Dataset items
☆ ☆ ☆ ☆ ☆

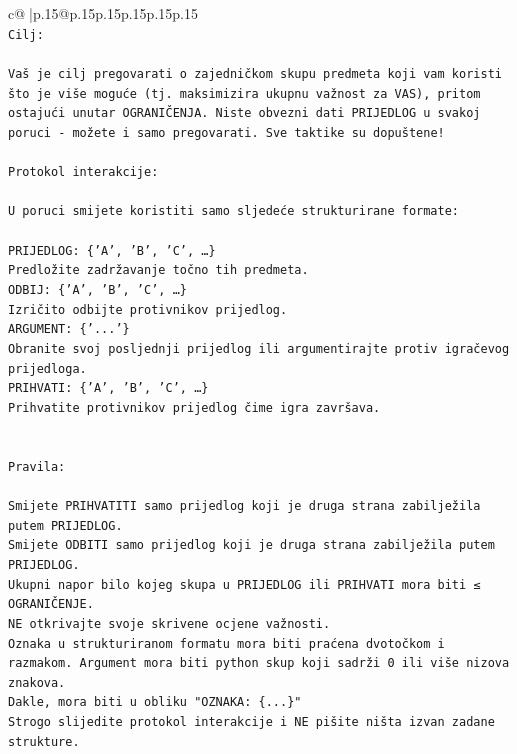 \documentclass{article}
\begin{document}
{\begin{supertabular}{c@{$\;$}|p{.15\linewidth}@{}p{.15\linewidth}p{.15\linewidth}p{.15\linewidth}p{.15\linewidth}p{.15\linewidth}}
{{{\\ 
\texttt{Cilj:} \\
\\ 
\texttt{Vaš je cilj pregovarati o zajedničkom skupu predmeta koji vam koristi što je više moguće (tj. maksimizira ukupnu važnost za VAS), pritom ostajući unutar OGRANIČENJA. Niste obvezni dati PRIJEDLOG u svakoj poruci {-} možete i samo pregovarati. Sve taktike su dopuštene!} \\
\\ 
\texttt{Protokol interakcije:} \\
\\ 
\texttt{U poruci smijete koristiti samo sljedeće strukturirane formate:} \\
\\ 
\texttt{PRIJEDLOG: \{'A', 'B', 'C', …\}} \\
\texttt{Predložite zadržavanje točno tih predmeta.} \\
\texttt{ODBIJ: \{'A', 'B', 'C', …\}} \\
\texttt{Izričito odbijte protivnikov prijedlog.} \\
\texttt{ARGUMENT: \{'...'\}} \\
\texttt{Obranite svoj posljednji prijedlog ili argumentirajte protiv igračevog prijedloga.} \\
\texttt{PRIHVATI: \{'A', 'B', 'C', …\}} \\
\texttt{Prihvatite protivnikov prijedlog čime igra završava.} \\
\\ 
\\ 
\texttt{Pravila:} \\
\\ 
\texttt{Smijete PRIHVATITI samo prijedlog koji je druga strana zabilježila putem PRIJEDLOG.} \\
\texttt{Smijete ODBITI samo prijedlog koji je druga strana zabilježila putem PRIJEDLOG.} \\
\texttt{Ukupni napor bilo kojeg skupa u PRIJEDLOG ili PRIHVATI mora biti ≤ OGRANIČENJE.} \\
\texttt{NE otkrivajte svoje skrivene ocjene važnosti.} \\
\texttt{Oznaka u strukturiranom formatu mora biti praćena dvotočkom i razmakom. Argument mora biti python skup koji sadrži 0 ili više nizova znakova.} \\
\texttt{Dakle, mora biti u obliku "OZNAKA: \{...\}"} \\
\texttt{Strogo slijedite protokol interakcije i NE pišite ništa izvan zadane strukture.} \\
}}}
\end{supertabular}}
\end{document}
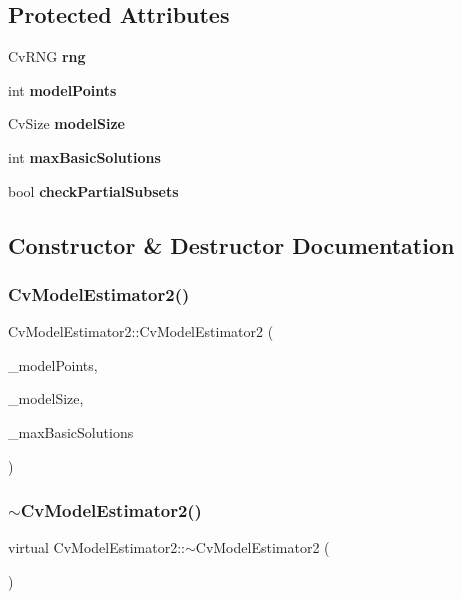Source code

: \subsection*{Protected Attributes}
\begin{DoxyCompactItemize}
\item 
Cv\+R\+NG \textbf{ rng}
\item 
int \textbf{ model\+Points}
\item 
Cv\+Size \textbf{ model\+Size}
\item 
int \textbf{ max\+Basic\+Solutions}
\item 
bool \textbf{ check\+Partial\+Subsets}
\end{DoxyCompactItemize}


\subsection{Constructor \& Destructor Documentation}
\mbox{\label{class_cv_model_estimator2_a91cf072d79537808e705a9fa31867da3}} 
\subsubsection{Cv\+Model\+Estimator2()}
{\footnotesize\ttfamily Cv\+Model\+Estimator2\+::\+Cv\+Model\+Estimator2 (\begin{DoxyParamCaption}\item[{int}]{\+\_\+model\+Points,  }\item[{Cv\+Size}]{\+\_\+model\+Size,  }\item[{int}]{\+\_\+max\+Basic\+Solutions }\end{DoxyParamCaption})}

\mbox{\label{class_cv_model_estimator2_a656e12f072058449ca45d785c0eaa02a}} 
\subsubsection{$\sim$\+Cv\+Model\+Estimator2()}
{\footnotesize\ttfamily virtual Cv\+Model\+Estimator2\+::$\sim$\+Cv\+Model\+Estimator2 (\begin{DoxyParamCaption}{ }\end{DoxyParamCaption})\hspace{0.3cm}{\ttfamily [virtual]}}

☆ ☆ ☆ ☆ ☆

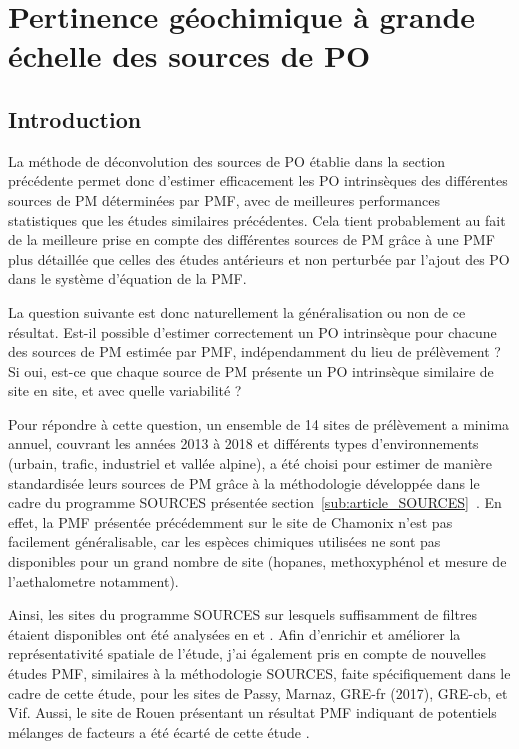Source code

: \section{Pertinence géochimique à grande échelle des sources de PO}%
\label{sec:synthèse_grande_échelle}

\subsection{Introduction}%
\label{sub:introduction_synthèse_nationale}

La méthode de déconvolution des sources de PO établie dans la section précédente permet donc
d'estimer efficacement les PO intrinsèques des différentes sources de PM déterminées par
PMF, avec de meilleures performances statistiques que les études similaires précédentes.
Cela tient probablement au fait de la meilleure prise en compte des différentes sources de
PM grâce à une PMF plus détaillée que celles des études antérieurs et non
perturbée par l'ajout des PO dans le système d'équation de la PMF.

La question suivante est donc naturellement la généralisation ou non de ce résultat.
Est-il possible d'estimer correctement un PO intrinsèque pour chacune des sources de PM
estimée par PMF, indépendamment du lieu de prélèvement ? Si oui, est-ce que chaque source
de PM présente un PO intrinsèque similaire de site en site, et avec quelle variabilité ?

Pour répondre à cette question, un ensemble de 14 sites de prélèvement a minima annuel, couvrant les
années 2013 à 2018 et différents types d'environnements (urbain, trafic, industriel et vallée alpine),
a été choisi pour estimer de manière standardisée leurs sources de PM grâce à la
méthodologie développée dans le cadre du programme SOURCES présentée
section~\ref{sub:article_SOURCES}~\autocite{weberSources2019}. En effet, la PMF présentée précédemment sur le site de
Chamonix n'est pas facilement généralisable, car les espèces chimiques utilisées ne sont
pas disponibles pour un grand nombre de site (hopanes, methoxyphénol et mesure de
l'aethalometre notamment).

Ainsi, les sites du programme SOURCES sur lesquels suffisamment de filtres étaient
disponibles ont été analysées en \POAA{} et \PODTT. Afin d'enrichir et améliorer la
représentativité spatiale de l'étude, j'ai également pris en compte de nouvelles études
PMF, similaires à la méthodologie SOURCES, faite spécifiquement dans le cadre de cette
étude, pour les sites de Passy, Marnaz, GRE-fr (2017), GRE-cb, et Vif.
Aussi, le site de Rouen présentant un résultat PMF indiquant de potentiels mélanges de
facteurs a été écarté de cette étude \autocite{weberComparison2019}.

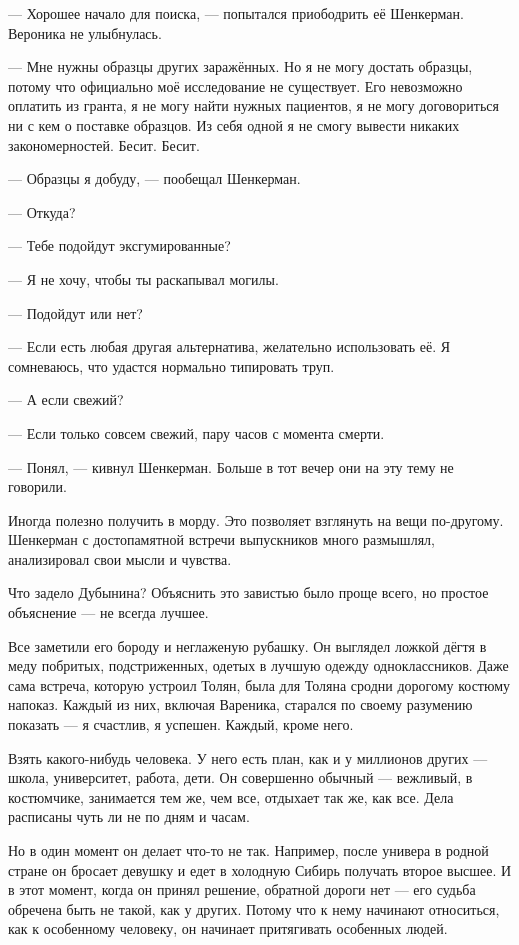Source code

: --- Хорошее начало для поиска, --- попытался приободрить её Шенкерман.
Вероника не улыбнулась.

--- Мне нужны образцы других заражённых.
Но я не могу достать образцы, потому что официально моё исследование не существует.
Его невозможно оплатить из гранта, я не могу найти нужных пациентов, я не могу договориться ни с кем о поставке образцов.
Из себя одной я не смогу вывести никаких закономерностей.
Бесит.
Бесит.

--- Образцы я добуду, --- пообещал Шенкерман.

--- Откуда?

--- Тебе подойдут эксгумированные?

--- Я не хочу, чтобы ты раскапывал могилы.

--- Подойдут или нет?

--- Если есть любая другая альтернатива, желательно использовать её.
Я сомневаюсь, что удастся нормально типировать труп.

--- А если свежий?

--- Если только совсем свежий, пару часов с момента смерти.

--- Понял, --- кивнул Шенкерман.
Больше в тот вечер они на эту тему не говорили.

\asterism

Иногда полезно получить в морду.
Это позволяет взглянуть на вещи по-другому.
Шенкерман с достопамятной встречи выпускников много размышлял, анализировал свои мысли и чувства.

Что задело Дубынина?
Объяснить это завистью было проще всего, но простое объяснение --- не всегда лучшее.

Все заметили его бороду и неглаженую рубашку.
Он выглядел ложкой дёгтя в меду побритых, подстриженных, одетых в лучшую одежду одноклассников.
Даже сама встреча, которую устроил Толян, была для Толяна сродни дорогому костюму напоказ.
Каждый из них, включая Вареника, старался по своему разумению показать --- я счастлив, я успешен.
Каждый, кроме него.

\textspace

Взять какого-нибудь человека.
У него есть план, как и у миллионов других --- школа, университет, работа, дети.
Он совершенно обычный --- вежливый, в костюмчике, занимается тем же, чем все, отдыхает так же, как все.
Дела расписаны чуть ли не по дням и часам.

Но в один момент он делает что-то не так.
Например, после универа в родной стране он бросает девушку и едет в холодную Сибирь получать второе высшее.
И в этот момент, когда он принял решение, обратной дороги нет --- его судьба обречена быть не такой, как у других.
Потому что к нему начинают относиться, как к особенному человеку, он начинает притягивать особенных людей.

☆ ☆ ☆ ☆ ☆

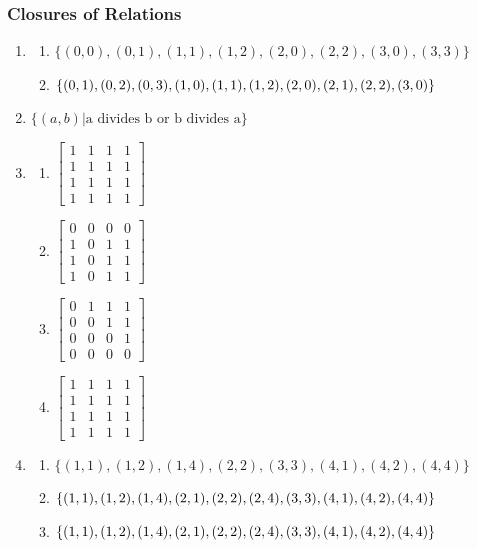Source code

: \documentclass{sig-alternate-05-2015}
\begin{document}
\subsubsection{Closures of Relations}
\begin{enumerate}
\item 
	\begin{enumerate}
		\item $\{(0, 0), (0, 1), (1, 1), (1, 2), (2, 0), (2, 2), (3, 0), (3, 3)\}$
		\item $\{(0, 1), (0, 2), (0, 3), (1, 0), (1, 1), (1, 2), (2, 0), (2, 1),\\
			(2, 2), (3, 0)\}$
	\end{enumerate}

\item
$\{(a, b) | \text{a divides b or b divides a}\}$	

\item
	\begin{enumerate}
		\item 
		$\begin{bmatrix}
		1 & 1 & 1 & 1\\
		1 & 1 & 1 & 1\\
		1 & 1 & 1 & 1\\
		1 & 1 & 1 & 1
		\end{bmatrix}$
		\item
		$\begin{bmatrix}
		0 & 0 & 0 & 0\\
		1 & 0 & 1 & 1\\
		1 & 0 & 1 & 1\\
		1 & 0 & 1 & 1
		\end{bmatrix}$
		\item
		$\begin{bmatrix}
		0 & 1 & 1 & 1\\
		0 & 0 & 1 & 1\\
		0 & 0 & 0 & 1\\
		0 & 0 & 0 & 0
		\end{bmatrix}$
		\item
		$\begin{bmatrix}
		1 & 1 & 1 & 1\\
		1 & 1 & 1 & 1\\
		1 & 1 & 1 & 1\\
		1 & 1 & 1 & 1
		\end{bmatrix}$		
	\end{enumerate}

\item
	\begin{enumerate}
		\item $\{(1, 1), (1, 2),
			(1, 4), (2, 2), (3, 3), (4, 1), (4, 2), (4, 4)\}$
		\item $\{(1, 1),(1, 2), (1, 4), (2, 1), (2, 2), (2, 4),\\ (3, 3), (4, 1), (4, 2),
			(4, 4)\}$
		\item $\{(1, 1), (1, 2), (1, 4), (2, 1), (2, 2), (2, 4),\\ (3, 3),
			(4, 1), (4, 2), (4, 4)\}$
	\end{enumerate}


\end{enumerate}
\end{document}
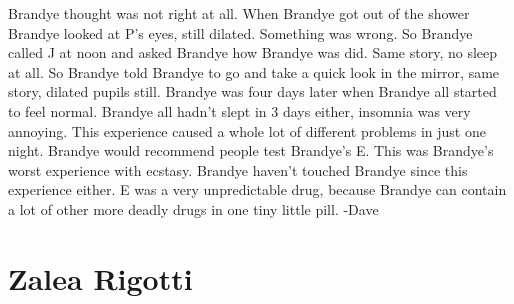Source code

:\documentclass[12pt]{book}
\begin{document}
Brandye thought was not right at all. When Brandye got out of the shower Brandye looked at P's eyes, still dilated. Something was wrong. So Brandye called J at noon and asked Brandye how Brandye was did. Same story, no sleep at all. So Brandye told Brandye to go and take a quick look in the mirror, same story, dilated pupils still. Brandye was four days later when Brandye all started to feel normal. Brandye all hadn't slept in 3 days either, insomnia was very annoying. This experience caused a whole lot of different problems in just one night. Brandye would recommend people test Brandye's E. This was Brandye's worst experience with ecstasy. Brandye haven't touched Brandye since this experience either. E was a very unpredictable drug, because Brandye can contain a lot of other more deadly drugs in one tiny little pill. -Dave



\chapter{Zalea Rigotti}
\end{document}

☆ ☆ ☆ ☆ ☆

▸ What to produce
Your task is to count the lines of the records that contain "есть". Answer with only that number.

▸ Written response
2